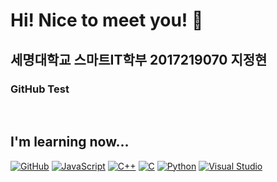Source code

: ### <h1> Hi! Nice to meet you! 👋  </h1>

<h2> 세명대학교 스마트IT학부 2017219070 지정현 </h2>
<h3> GitHub Test </h3>

<p>
  
  </p>
  
  <br />
  <h2> I'm learning now... </h2>
  
 <a href = "https://github.com/"><img alt="GitHub" src ="https://img.shields.io/badge/GitHub-181717.svg?&style=for-the-badge&logo=GitHub&logoColor=White"/></a>
 <a href = "https://www.w3schools.com/js/default.asp"><img alt="JavaScript" src ="https://img.shields.io/badge/JavaScript-F7DF1E.svg?&style=for-the-badge&logo=JavaScript&logoColor=black"/></a>
 <a href = "https://isocpp.org/"><img alt="C++" src ="https://img.shields.io/badge/C++-00599C.svg?&style=for-the-badge&logo=C++&logoColor=White"/></a>
 <a href = "https://www.iso.org/standard/74528.html"><img alt="C" src ="https://img.shields.io/badge/C-A8B9CC.svg?&style=for-the-badge&logo=C&logoColor=white"/></a>
 <a href = "https://www.python.org/psf-landing/"><img alt="Python" src ="https://img.shields.io/badge/Python-3776AB.svg?&style=for-the-badge&logo=Python&logoColor=white"/></a>
 <a href = "https://visualstudio.microsoft.com/fr/"><img alt="Visual Studio" src ="https://img.shields.io/badge/Visual Studio-5C2D91.svg?&style=for-the-badge&logo=Visual Studio&logoColor=black"/></a>


 
<!--
**jhJi1/jhJi1** is a ✨ _special_ ✨ repository because its `README.md` (this file) appears on your GitHub profile.

Here are some ideas to get you started:

- 🔭 I’m currently working on ...
- 🌱 I’m currently learning ...
- 👯 I’m looking to collaborate on ...
- 🤔 I’m looking for help with ...
- 💬 Ask me about ...
- 📫 How to reach me: ...
- 😄 Pronouns: ...
- ⚡ Fun fact: ...
-->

### What is needed
The lines above that hold "currently" are the result; show every one of them.

### Result for this exercise
- 🔭 I’m currently working on ...
- 🌱 I’m currently learning ...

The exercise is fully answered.